How to create a dataset containing all UK companies

B2B ecommerce retailers spend large amounts on acquiring the addresses of potential customers to call. Here’s how you build a dataset on your own for free.

How to create a dataset containing all UK companies
Picture by Dimitry Anikin, Unsplash.
9 minutes to read

In B2B ecommerce, there are two main approaches to new customer acquisition: you either rely on your website to acquire customers for you, or you target specific customers through sales calls or marketing, typically using data acquisition, or LinkedIn.

B2B sales teams generally manage the larger accounts, who spend more, place more frequent orders, and have specific requirements for account management. Sales directors want assistance in acquiring more of these, but they’re few and far between, and take time to grow.

B2B ecommerce websites generate high volumes of acquisitions, but do so in an uncontrolled manner. Since it’s rare to acquire a customer who is already large and is going to spend a lot from day one, B2B ecommerce acquisitions will be smaller, so data acquisition is used to target larger businesses that aren’t being picked up online.

Lookalike models for data acquisition

To identify the specific clients for their sales or marketing team to contact, B2B ecommerce retailers will use either intuition, or better, the results of lookalike modeling. Lookalike modeling aims to examine the targetable traits of existing high value customers and then seeks to acquire lists containing more customers with similar traits.

For example, lookalike modeling might show a correlation between the company sector or location and the likelihood for a business to become a major client.

Once you’ve identified the correlated traits, you can provide your list of requirements to a data provider, such as Experian, along with your customer database, and a hefty fee. They’ll return the list of companies you don’t have, so your sales team can make contact with them.
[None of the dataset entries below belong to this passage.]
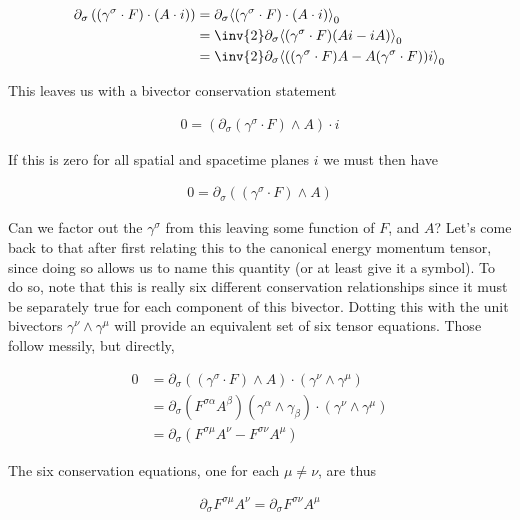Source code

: \begin{align*}
\partial_\sigma \left( (\gamma^\sigma \cdot F) \cdot (A \cdot i) \right)
&=
\partial_\sigma \gpgradezero{ (\gamma^\sigma \cdot F) \cdot (A \cdot i) } \\
&=
\inv{2} \partial_\sigma \gpgradezero{ (\gamma^\sigma \cdot F) (A i - i A) } \\
&=
\inv{2} \partial_\sigma \gpgradezero{ ((\gamma^\sigma \cdot F) A -A (\gamma^\sigma \cdot F)) i } \\
\end{align*}

This leaves us with a bivector conservation statement

\begin{align}\label{eqn:rotationCurrents:goo10}
0 = \left( \partial_\sigma (\gamma^\sigma \cdot F) \wedge A \right) \cdot i
\end{align}

If this is zero for all spatial and spacetime planes $i$ we must then have

\begin{align}\label{eqn:rotationCurrents:goo11}
0 = \partial_\sigma \left( (\gamma^\sigma \cdot F) \wedge A \right)
\end{align}

Can we factor out the $\gamma^\sigma$ from this leaving some function of $F$, and $A$?  Let's come back to that after first relating this to the canonical energy momentum tensor, since doing so allows us to name this quantity (or at least give it a symbol).  To do so, note that this is really six different conservation relationships since it must be separately true for each component of this bivector.   Dotting this with the unit bivectors $\gamma^\nu \wedge \gamma^\mu$ will provide an equivalent set of six tensor equations.  Those follow messily, but directly,

\begin{align*}
0
&=
\partial_\sigma \left( (\gamma^\sigma \cdot F) \wedge A \right)  \cdot (\gamma^\nu \wedge \gamma^\mu) \\
&=
\partial_\sigma (F^{\sigma\alpha} A^\beta) (\gamma^\alpha \wedge \gamma_\beta) \cdot (\gamma^\nu \wedge \gamma^\mu) \\
&=
\partial_\sigma (F^{\sigma\mu} A^\nu -F^{\sigma\nu} A^\mu )
\end{align*}

The six conservation equations, one for each $\mu \ne \nu$, are thus

\begin{align}\label{eqn:rotationCurrents:goo12}
\partial_\sigma F^{\sigma\mu} A^\nu = \partial_\sigma F^{\sigma\nu} A^\mu
\end{align}

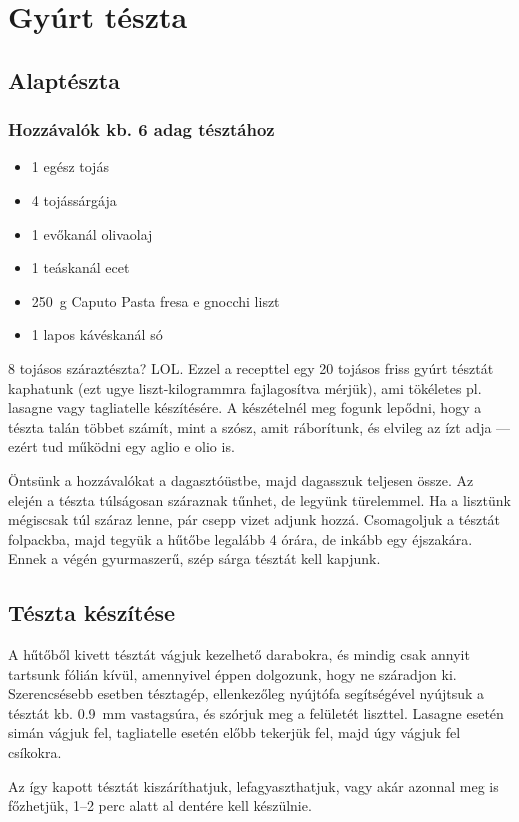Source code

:\newpage
\section*{Gyúrt tészta}

\subsection*{Alaptészta}
\subsubsection*{Hozzávalók kb. 6 adag tésztához}
\begin{itemize}
    \item \num{1} egész tojás
    \item \num{4} tojássárgája
    \item \num{1} evőkanál olivaolaj
    \item \num{1} teáskanál ecet
    \item \qty{250}{\g} Caputo Pasta fresa e gnocchi liszt
    \item \num{1} lapos kávéskanál só
\end{itemize}

\num{8} tojásos száraztészta? LOL. Ezzel a recepttel egy \num{20} tojásos friss gyúrt tésztát kaphatunk (ezt ugye liszt-kilogrammra fajlagosítva mérjük), ami tökéletes pl. lasagne vagy tagliatelle készítésére. A készételnél meg fogunk lepődni, hogy a tészta talán többet számít, mint a szósz, amit ráborítunk, és elvileg az ízt adja --- ezért tud működni egy aglio e olio is.

Öntsünk a hozzávalókat a dagasztóüstbe, majd dagasszuk teljesen össze. Az elején a tészta túlságosan száraznak tűnhet, de legyünk türelemmel. Ha a lisztünk mégiscsak túl száraz lenne, pár csepp vizet adjunk hozzá. Csomagoljuk a tésztát folpackba, majd tegyük a hűtőbe legalább \num{4} órára, de inkább egy éjszakára. Ennek a végén gyurmaszerű, szép sárga tésztát kell kapjunk.~\cite{szell_gyurt_teszta}

\subsection*{Tészta készítése}
A hűtőből kivett tésztát vágjuk kezelhető darabokra, és mindig csak annyit tartsunk fólián kívül, amennyivel éppen dolgozunk, hogy ne száradjon ki. Szerencsésebb esetben tésztagép, ellenkezőleg nyújtófa segítségével nyújtsuk a tésztát kb. \qty{0.9}{\mm} vastagsúra, és szórjuk meg a felületét liszttel. Lasagne esetén simán vágjuk fel, tagliatelle esetén előbb tekerjük fel, majd úgy vágjuk fel csíkokra.

Az így kapott tésztát kiszáríthatjuk, lefagyaszthatjuk, vagy akár azonnal meg is főzhetjük, \numrange{1}{2} perc alatt al dentére kell készülnie.
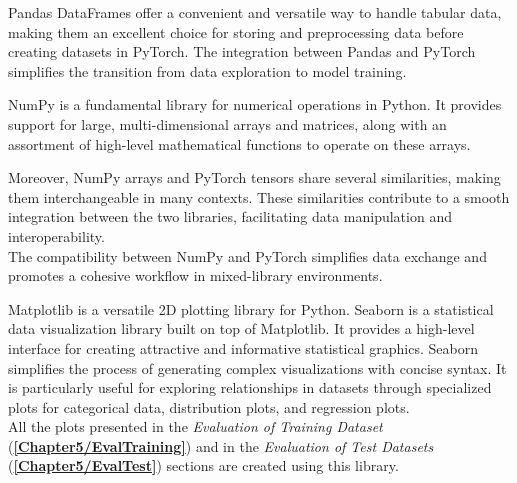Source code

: Pandas DataFrames offer a convenient and versatile way to handle tabular data, making them an excellent choice for storing and preprocessing data before creating datasets in PyTorch. The integration between Pandas and PyTorch simplifies the transition from data exploration to model training.

NumPy is a fundamental library for numerical operations in Python. It provides support for large, multi-dimensional arrays and matrices, along with an assortment of high-level mathematical functions to operate on these arrays.

Moreover, NumPy arrays and PyTorch tensors share several similarities, making them interchangeable in many contexts. These similarities contribute to a smooth integration between the two libraries, facilitating data manipulation and interoperability.\\
The compatibility between NumPy and PyTorch simplifies data exchange and promotes a cohesive workflow in mixed-library environments.

Matplotlib is a versatile 2D plotting library for Python. Seaborn is a statistical data visualization library built on top of Matplotlib. It provides a high-level interface for creating attractive and informative statistical graphics. Seaborn simplifies the process of generating complex visualizations with concise syntax. It is particularly useful for exploring relationships in datasets through specialized plots for categorical data, distribution plots, and regression plots.\\
All the plots presented in the \textit{Evaluation of Training Dataset} (\textbf{\ref{Chapter5/EvalTraining}}) and in the \textit{Evaluation of Test Datasets} (\textbf{\ref{Chapter5/EvalTest}}) sections are created using this library.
However, you can actually construct a dataset yourself that contains every business in the UK, potentially saving you thousands. While it doesn’t include every branch, it should include all the parent companies and head office addresses to get you started. Here’s how it’s done.

png Picture by Adrian Agawin, Pexels.

Load the packages

Open up a Python script or Jupyter notebook and import os.path, urllib.request, zipfile, glob, and pandas. Most of these modules are built into Python, so you shouldn’t need to install them, and you’ll likely already have Pandas!

from os.path import basename
import urllib.request
import zipfile
import glob
import pandas as pd

Download the raw data

Next we’re going to download the public Basic Company Data from the UK government’s Companies House website at data.gov.uk. This data is updated monthly and is available for download within five days of the previous month end.

There’s well over 1 GB of raw data here, which is currently split up into six separate zip files containing around 70 MB of compressed data and about 410MB each when uncompressed. We’ll grab the URLs to each of these zip files and place them in a list called urls.

urls = ['http://download.companieshouse.gov.uk/BasicCompanyData-part1.zip',
        'http://download.companieshouse.gov.uk/BasicCompanyData-part2.zip',
        'http://download.companieshouse.gov.uk/BasicCompanyData-part3.zip',
        'http://download.companieshouse.gov.uk/BasicCompanyData-part4.zip',
        'http://download.companieshouse.gov.uk/BasicCompanyData-part5.zip',
        'http://download.companieshouse.gov.uk/BasicCompanyData-part6.zip']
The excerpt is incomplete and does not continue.